With the 2013 Army Painting Challenge starting in 2 months, I started thinking about what to do for it, first thought was 40K Orks but that idea went out the window due to the fact that every mini for that army needs converting or building from scratch.

Then came a flash of inspiration, Epic Orks for the Army Painting Challenge.

First job was to take the few Painted bits and work out what to do to make them current rules legal.

That done I decided to ignore the Blood Axes as all the Looted Rhinos and Landraiders don't exist in the current rules, it has far too many Nobz Stands a now Pointless Warboss stand and not enough Grotz Stands, add to that the fact I don't remember what the green paint was I used, bugger.

*Looted Blood Axe Rhinos*








*Looted Landraiders.*








*Blood Axe Boyz and Nobz*








*Blood Axe Warboss and Nobs Stands.*








*Big Gunz.*








*Gun Fortress.*








*Gunwagonz.*









I'll work out what to do with that lot at a later date.

So those abandoned what else do I have painted to add too?
Pitifully 3 Gunwagonz (Classic Gutrippa)and 3 Battlewagonz (2 of the newer ones and one built from Scratch) in Goff colours



















With Battlewagons in the mix I will do this lot as a Warband with Battlewagonz, Gunwagonz and Gunfortresses.

Warband 1 Goff Mekinized (Big)
Core

4x Nob
12x Boyz
4x Grots.
Additionals

11x Guwagon.
8x Battlewagon.
2x Gunfortress.
*1285pts*

First up will be the stands of gitz as I know they will be the part of the project that will break me.


----------



## Viscount Vash (Jan 3, 2007)

Working on:


Warband 1 Goff Mekinized (Big)
Core

4x Nob
12x Boyz
4x Grots.
Additionals

11x Guwagon.
8x Battlewagon.
2x Gunfortress.
*1285pts*


Well this will be my tester formation for the Army Painting Challenge 2013 to give myself an idea of what I can actually get done in a month.
The numbers in the formation are a bit higher than I normally expect to be able to do as I am using the flush of project swap enthusiasm to get a bigger one done.

First out of the gate are the stands for this unit.

For fun I decided to see if converting such a small mini was actually viable, so had a bash at making a Big Shoota for one of the boyz on the stand.










It's worked, but is a bloody silly idea and not really needed, I'll stick to making my own vehicles. They are more fun and with the prices for Epic much more required.

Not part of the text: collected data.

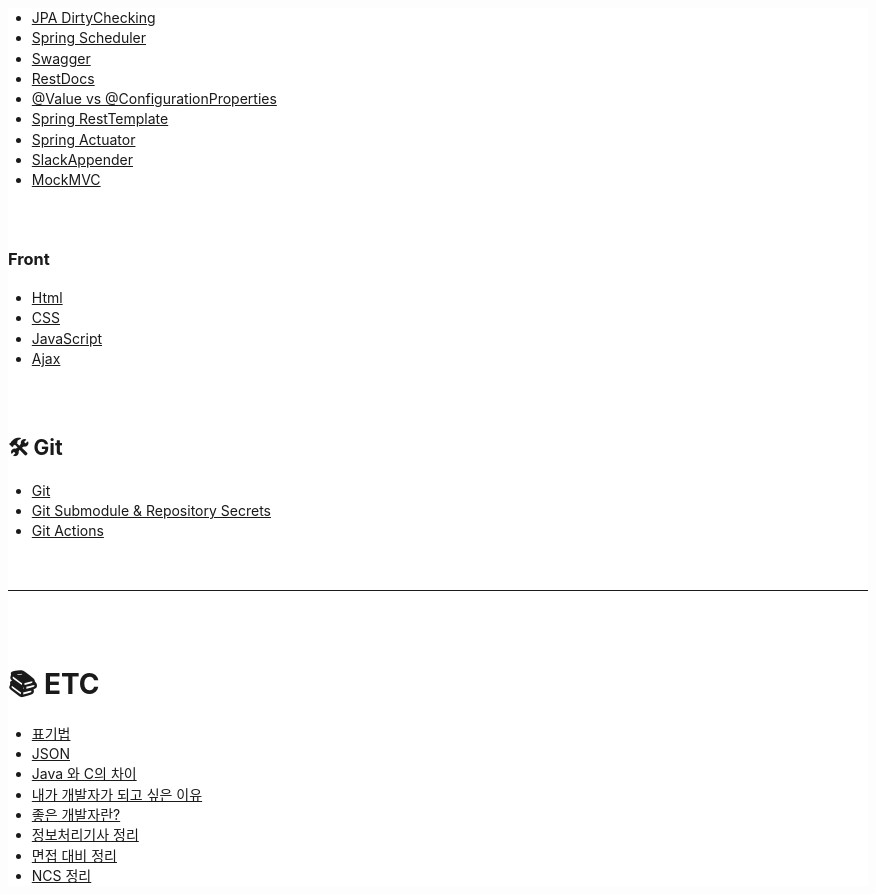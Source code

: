 - [JPA DirtyChecking](./Stack/Spring/JPA_Dirty_Checking.md)
- [Spring Scheduler](./Stack/Spring/Spring-Scheduler.md)
- [Swagger](./Stack/Spring/Swagger.md)
- [RestDocs](./Stack/Spring/RestDocs.md)
- [@Value vs @ConfigurationProperties](./Stack/Spring/Value-ConfigurationProperties.md)
- [Spring RestTemplate](./Stack/Spring/Spring-RestTemplate.md)
- [Spring Actuator](./Stack/Spring/Actuator.md)
- [SlackAppender](./Stack/Spring/SlackAppender.md)
- [MockMVC](./Stack/Spring/MockMvc.md)

<br>

### Front
- [Html](./Stack/front/html.md)
- [CSS](./Stack/front/css.md)
- [JavaScript](./Stack/front/js.md)
- [Ajax](./Stack/front/ajax.md)

<br>

## 🛠 Git
- [Git](Stack/Git/GIT.md)
- [Git Submodule & Repository Secrets](Stack/Git/SubModule-RepositorySecrets.md)
- [Git Actions](Stack/Git/Git-Action.md)

<br>

---

<br>

# 📚 ETC
- [표기법](./ETC/Notation.md)
- [JSON](./ETC/json.md)
- [Java 와 C의 차이](./ETC/Java-C%EC%B0%A8%EC%9D%B4.md)
- [내가 개발자가 되고 싶은 이유](./ETC/%EA%B0%9C%EB%B0%9C%EC%9E%90%EA%B0%80%EB%90%98%EA%B3%A0%EC%8B%B6%EC%9D%80%EC%9D%B4%EC%9C%A0.md)
- [좋은 개발자란?](./ETC/%EC%A2%8B%EC%9D%80%EA%B0%9C%EB%B0%9C%EC%9E%90%EB%9E%80.md)
- [정보처리기사 정리](./ETC/%EC%A0%95%EB%B3%B4%EC%B2%98%EB%A6%AC%EA%B8%B0%EC%82%AC.md)
- [면접 대비 정리](./ETC/면접대비정리.md)
- [NCS 정리](./ETC/NCS-직업기초능력.md)
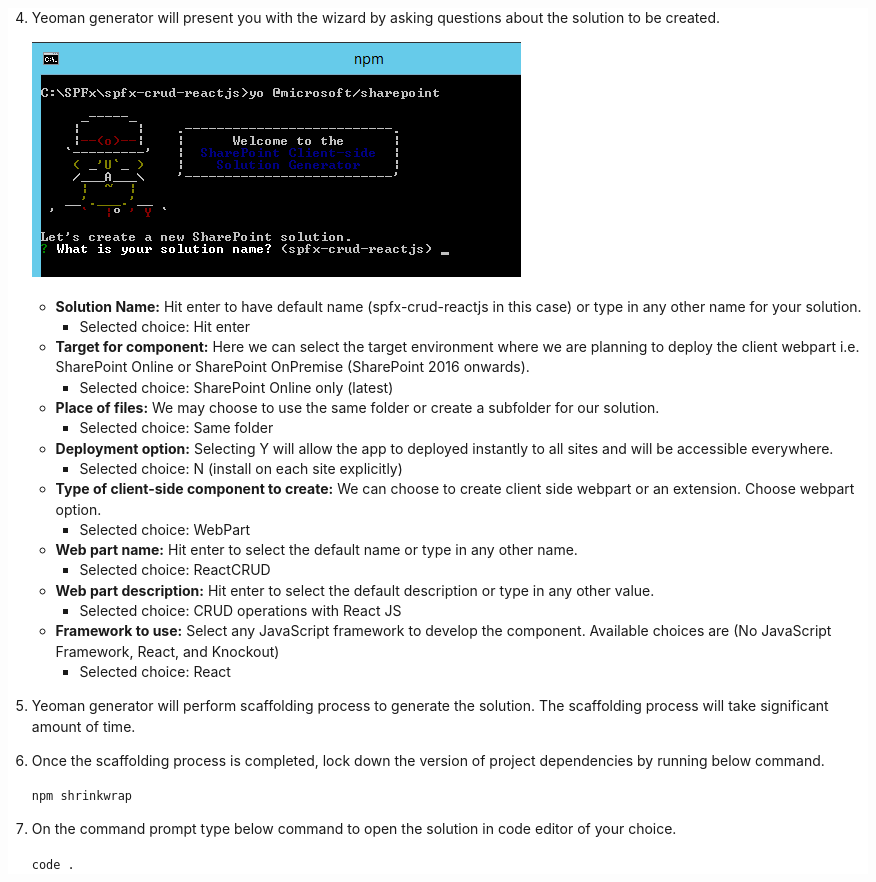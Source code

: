 4. Yeoman generator will present you with the wizard by asking questions about the solution to be created.

    ![](/media/2018-08-08-spfx-crud-operations-react-js/01.png)

    - **Solution Name:** Hit enter to have default name (spfx-crud-reactjs in this case) or type in any other name for your solution.
        - Selected choice: Hit enter
    - **Target for component:** Here we can select the target environment where we are planning to deploy the client webpart i.e. SharePoint Online or SharePoint OnPremise (SharePoint 2016 onwards).
        - Selected choice: SharePoint Online only (latest)
    - **Place of files:** We may choose to use the same folder or create a subfolder for our solution.
        - Selected choice: Same folder
    - **Deployment option:** Selecting Y will allow the app to deployed instantly to all sites and will be accessible everywhere.
        - Selected choice: N (install on each site explicitly)
    - **Type of client-side component to create:** We can choose to create client side webpart or an extension. Choose webpart option.
        - Selected choice: WebPart
    - **Web part name:** Hit enter to select the default name or type in any other name.
        - Selected choice: ReactCRUD
    - **Web part description:** Hit enter to select the default description or type in any other value.
        - Selected choice: CRUD operations with React JS
    - **Framework to use:** Select any JavaScript framework to develop the component. Available choices are (No JavaScript Framework, React, and Knockout)
        - Selected choice: React

5. Yeoman generator will perform scaffolding process to generate the solution. The scaffolding process will take significant amount of time.
6. Once the scaffolding process is completed, lock down the version of project dependencies by running below command.

    ```
    npm shrinkwrap
    ```

7. On the command prompt type below command to open the solution in code editor of your choice.

    ```
    code .
    ```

That shenanigans over I went balls out on the rest of the stands for the formation.

*Goff Ork Boyz*









*Goff Grots*









*Goff Nobs*









*The Whole Mob*









The eagle eyed among you may notice that I used Kommandos as the Nob mini and have a banner on all the Nob stands. The Kommando is a leftover from setting up to play 2nd Edition when they didn't exist, so was a nice mini for an Choppa welding Goff nob. The Banner was just a nice idea for making the stand stand out.

Kommandos will not be used again as Nobs but I love the painting scope the banners give so I'll keep doing that.

I also squeeked out 2 scratch built Battlewagonz that were partly painted.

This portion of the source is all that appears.